Powell is the second of 19 co-defendants in the case to plead guilty. The first, bail bondsman Scott Hall, pleaded guilty in September to five misdemeanor conspiracy charges.
Like Hall, Powell agreed to testify truthfully in upcoming trials involving other co-defendants in the case, including Trump.
Powell initially faced seven felony charges, including racketeering and conspiracy to commit election fraud, in the indictment alleging a sprawling effort to overturn Trump's loss to President Joe Biden in Georgia's 2020 contest.
She was accused of being involved in a scheme to unlawfully breach election equipment in Coffee County, Georgia, and tamper with voting machines.
She was also at the White House for a Dec. 18, 2020, meeting where participants discussed election-flipping strategies, such as seizing voting machines or appointing Powell as special counsel to "investigate allegations of voter fraud in Georgia and elsewhere," the indictment says.
Trump and his former lawyer, Rudy Giuliani, another co-defendant, were also at the meeting, according to the indictment.

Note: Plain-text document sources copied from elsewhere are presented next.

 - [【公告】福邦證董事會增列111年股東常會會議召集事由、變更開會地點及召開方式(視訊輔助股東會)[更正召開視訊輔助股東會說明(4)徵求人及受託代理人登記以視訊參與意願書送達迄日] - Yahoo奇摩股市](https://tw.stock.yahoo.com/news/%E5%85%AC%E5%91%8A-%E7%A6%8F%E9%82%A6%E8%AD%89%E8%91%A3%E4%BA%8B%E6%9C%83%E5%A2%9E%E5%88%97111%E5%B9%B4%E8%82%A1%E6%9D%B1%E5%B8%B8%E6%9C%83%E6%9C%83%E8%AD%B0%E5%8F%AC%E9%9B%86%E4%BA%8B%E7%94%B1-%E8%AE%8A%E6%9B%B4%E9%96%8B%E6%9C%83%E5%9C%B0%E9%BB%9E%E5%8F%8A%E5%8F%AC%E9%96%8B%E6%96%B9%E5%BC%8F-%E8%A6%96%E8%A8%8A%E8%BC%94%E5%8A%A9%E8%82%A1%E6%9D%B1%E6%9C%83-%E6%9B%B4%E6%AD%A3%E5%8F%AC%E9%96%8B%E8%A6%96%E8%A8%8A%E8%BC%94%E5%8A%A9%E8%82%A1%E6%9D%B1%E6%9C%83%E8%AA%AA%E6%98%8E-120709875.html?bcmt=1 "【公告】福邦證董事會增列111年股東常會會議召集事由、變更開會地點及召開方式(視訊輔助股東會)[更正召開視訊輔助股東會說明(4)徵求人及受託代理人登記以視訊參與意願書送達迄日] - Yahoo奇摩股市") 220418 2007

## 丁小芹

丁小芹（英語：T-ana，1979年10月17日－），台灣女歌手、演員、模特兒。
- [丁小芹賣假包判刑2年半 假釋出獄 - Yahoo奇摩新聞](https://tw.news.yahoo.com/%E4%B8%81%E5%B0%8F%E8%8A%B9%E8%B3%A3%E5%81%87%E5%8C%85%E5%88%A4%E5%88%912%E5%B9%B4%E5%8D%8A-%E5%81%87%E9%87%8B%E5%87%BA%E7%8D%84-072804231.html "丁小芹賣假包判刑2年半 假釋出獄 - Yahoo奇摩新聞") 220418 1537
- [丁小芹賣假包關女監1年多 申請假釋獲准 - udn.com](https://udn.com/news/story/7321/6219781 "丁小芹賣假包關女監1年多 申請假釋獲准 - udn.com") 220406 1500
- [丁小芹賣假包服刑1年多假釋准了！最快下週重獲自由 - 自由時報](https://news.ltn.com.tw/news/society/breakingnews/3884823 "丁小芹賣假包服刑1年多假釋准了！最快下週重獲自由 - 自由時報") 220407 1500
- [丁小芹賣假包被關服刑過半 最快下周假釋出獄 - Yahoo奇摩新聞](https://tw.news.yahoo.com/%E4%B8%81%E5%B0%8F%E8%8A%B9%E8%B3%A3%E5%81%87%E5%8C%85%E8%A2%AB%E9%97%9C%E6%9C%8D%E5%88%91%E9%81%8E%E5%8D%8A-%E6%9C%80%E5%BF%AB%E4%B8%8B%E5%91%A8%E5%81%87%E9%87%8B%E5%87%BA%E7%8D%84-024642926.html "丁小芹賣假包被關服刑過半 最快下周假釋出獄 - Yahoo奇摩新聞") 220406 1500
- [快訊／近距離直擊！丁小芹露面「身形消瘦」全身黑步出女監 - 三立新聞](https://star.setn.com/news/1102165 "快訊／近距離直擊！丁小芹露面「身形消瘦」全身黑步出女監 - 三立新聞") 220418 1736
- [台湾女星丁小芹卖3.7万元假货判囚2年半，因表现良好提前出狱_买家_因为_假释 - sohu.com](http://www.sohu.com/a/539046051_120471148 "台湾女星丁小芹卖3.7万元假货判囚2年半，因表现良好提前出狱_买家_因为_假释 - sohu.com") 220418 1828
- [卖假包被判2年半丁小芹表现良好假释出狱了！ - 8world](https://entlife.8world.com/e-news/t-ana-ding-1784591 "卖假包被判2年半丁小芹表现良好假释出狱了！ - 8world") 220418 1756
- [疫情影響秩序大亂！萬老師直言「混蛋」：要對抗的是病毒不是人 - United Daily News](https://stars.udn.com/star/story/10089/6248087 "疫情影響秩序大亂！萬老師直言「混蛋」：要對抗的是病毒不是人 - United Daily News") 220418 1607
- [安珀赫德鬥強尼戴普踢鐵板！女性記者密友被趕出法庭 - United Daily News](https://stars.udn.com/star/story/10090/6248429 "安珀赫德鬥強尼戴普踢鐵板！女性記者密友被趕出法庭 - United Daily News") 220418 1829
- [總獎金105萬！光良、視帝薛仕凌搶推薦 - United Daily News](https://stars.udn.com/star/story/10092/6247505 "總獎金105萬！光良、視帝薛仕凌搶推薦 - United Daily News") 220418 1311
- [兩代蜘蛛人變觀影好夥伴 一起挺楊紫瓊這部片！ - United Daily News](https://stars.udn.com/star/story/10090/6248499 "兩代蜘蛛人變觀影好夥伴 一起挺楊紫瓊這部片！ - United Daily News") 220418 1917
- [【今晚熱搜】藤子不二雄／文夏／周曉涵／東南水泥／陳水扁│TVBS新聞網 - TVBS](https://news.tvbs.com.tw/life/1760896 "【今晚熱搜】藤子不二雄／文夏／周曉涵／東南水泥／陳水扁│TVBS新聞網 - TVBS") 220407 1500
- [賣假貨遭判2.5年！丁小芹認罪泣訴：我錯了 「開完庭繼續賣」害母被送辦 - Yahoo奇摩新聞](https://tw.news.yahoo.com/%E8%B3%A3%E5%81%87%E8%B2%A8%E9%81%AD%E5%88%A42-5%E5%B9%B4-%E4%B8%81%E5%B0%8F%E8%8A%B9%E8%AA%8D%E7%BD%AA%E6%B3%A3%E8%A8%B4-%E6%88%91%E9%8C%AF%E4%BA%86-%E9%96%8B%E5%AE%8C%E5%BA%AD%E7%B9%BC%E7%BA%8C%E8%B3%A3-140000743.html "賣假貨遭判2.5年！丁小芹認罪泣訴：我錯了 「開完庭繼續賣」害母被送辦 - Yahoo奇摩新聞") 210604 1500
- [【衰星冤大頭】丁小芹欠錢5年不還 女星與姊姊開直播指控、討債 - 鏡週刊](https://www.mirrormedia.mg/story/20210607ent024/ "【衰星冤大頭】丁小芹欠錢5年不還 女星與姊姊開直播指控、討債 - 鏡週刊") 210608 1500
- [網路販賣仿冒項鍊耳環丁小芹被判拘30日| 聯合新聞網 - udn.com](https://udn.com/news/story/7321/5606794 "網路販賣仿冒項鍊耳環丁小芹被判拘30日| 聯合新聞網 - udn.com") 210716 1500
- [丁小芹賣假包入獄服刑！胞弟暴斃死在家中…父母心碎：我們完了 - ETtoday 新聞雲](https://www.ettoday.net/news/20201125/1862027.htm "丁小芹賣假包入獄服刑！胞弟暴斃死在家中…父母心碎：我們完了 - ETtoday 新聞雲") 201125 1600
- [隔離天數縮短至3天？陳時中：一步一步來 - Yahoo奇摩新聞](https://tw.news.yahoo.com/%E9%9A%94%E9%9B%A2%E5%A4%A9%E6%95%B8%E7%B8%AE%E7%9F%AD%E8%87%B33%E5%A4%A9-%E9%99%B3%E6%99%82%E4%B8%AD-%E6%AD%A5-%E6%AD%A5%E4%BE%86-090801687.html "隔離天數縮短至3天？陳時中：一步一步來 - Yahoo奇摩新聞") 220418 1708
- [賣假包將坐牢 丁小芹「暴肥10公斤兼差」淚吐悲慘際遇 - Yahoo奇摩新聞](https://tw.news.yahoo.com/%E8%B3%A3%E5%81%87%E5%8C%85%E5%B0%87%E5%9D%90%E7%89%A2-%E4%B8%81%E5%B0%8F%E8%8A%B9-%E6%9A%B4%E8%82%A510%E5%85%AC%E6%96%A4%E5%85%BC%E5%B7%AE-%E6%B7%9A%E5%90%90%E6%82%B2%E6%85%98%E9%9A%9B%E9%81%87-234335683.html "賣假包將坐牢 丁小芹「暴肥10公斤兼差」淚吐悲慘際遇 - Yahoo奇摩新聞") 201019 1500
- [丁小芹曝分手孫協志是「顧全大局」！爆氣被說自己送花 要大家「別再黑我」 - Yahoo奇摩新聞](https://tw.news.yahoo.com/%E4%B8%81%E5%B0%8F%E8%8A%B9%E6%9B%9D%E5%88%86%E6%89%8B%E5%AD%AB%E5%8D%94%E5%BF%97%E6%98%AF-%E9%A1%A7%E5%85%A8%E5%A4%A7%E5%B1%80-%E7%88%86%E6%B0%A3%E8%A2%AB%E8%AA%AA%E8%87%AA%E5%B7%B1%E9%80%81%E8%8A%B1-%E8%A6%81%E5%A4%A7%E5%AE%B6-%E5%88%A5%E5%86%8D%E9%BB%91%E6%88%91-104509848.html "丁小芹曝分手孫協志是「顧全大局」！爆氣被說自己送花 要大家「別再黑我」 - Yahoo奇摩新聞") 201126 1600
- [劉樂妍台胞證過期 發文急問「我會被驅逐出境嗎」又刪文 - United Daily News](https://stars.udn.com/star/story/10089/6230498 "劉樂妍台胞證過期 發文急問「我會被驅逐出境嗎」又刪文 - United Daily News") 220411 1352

Powell and another co-defendant, attorney Kenneth Chesebro, were set to become the first defendants to head to trial in Atlanta District Attorney Fani Willis' case.
Judge Scott McAfee had granted Powell and Chesebro their demands for speedy trials, though he denied their requests to keep those trials separated from each other.
A trial date has not yet been set for Trump, who faces 13 criminal counts in Willis' case, and the other co-defendants who have pleaded not guilty.